Growing Asia Pacific and Russian regions
The new purchases of the full flight simulators seem to confirm the predictions of global growth in aviation industry. In December, 2012, Chinese and Russian companies bought four Level D full-flight simulators (FFS), two each company. The purchase include the first two FFSs, associated training devices and the CAE Augmented Engineering Environment (AEE) for the new C919 aircraft being developed by Commercial Aircraft Corporation of China, Ltd. (COMAC).

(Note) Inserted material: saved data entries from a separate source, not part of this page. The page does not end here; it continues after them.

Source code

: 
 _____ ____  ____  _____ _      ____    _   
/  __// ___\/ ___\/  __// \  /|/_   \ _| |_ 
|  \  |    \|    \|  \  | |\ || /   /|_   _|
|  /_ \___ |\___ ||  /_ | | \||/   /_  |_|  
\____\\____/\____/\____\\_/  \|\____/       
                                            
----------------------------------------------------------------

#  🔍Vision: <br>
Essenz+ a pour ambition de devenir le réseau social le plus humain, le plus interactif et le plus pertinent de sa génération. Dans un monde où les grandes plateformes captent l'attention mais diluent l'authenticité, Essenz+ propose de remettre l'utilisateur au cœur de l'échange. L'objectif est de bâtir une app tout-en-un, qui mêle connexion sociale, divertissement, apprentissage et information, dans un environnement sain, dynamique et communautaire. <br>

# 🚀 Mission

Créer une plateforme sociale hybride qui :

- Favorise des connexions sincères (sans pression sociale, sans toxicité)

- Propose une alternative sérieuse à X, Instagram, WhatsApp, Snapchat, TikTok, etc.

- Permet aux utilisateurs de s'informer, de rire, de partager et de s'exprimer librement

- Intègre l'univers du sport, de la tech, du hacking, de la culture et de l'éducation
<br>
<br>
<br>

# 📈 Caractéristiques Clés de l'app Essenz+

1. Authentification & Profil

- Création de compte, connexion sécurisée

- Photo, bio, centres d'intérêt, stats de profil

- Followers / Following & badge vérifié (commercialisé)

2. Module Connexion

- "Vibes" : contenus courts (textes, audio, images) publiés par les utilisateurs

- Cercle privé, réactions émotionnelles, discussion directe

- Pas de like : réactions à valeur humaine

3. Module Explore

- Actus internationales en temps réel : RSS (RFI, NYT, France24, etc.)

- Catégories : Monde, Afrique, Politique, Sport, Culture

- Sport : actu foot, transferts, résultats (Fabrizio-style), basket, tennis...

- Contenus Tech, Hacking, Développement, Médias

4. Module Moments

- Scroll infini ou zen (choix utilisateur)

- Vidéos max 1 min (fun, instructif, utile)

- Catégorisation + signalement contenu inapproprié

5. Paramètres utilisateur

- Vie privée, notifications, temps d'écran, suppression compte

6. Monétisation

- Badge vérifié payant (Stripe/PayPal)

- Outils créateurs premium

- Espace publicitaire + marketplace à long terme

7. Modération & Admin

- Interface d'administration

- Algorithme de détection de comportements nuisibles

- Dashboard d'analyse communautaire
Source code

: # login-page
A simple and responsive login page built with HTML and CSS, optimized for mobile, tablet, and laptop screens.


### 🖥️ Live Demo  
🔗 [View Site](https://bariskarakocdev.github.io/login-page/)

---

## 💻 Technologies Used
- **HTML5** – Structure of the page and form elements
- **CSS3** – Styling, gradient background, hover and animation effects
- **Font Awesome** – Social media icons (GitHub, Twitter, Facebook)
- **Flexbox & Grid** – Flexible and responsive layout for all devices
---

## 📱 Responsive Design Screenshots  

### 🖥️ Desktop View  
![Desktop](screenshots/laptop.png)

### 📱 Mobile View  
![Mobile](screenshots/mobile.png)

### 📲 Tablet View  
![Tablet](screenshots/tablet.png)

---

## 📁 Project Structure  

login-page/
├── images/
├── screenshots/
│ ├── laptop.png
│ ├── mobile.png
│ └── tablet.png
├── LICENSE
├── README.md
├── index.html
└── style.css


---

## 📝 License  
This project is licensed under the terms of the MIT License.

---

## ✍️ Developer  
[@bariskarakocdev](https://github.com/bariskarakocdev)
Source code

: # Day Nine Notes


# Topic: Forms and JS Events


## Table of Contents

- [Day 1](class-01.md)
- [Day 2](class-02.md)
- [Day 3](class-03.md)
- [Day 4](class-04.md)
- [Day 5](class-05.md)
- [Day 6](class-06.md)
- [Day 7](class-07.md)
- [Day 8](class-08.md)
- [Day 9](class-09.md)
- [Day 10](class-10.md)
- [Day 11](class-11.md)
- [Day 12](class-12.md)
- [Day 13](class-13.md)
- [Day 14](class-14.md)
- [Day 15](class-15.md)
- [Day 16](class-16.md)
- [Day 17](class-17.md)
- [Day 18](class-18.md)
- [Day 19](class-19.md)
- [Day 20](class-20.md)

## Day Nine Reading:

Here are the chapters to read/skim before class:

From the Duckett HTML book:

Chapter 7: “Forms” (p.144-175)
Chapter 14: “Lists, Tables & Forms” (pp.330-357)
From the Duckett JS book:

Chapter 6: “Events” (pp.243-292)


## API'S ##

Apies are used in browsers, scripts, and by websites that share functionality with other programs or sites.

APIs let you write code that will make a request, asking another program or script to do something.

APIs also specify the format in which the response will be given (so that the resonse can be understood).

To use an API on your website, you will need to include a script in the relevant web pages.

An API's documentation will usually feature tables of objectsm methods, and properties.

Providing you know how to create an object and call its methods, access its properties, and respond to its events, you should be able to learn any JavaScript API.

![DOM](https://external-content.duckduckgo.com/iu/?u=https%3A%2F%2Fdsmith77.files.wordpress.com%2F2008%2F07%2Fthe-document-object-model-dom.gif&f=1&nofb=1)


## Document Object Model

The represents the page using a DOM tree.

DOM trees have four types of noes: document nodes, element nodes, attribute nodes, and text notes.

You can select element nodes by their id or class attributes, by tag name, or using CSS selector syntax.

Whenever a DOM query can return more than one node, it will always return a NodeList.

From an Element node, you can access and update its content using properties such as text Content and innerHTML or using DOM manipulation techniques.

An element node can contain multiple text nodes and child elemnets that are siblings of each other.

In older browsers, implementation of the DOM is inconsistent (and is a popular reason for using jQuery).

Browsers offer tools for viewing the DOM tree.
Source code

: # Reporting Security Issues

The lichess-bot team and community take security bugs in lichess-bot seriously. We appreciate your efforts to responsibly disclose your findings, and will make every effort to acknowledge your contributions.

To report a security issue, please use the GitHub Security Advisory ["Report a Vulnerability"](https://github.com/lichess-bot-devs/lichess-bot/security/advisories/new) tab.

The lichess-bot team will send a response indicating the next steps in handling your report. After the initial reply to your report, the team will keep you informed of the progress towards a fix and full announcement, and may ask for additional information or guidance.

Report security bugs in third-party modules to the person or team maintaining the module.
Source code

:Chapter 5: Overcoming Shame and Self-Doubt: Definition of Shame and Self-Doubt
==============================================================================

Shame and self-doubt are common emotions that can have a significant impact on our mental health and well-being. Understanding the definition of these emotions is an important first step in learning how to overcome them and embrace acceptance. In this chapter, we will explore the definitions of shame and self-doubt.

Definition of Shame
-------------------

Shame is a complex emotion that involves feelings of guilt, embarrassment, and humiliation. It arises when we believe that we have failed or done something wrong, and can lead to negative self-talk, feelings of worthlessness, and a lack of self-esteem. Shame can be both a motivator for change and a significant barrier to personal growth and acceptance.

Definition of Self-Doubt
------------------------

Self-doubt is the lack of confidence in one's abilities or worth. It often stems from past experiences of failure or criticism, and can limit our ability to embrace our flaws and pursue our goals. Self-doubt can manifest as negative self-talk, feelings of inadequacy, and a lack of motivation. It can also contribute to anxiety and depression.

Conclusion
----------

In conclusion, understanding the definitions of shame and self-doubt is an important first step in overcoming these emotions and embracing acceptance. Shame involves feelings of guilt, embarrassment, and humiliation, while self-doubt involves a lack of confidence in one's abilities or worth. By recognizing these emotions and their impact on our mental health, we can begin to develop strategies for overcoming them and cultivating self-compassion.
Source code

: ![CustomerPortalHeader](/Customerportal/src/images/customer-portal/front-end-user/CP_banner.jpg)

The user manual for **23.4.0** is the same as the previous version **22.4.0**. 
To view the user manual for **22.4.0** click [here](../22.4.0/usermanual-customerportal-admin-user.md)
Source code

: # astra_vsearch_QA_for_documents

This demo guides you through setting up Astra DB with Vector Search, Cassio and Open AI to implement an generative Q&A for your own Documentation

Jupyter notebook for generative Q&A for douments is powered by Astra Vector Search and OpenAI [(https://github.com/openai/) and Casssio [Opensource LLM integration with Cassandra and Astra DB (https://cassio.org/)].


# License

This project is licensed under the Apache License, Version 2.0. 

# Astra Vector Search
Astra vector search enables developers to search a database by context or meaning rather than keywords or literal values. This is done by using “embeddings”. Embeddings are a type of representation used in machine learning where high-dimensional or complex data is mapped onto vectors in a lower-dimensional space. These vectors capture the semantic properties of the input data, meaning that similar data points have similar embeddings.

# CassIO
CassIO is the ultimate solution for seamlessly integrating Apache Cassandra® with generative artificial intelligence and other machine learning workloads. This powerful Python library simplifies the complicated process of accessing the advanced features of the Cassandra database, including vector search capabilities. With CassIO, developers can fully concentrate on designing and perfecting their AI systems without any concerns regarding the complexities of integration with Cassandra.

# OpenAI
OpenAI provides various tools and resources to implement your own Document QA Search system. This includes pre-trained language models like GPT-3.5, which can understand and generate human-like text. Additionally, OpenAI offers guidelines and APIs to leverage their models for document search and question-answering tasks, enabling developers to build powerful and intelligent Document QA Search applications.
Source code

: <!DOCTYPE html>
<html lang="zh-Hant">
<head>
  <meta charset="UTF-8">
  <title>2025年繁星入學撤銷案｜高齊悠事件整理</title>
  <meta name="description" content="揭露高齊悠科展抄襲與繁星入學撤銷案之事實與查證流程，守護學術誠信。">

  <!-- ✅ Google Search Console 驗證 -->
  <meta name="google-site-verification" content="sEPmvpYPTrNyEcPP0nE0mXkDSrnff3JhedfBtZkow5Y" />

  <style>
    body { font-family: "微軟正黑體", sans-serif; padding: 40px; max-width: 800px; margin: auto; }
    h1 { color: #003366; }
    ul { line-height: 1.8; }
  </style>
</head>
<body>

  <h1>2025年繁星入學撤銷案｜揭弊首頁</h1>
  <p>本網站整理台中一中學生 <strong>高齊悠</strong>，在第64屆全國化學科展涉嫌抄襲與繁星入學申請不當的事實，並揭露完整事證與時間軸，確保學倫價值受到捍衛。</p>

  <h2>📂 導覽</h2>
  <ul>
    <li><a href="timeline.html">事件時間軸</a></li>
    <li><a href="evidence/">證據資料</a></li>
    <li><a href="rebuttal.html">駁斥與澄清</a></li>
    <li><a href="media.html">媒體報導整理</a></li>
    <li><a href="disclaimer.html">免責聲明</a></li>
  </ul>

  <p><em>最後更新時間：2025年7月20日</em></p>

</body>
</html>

They also include two simulators, a Boeing 737NG and a Bombardier CRJ200, to Russian aviation equipment company NITA (New Information Technologies in Aviation).
The two C919 CAE 7000 Series FFSs will incorporate the new third-generation CAE TroposTM-6000 visual system. They will be ready for use at SACSC in 2015, prior to the aircraft’s expected entry into service. Next to that, two Level 5 Flight and Maintenance Training Devices (FMTDs) will be provided.
The Boeing 737NG FFS for NITA will be deployed in 2013 to the Ulyanovsk Higher Civil Aviation School in Ulyanovsk, Russia. The CRJ200 FFS will be deployed to the Saint-Petersburg State University of Civil Aviation in Saint-Petersburg, Russia, also in 2013. NITA is acquiring the simulators on behalf of the Federal Air Transport Agency, part of the Ministry of Transport of Russia.
‘The growing shortage of pilots in Asian regions raises a need of increased aviation training infrastructure. There is no doubt that such purchases are only the beginning of the investment into the present and especially future aviation industry in these regions’, said Gediminas Talacka, the Manager of SimHelp.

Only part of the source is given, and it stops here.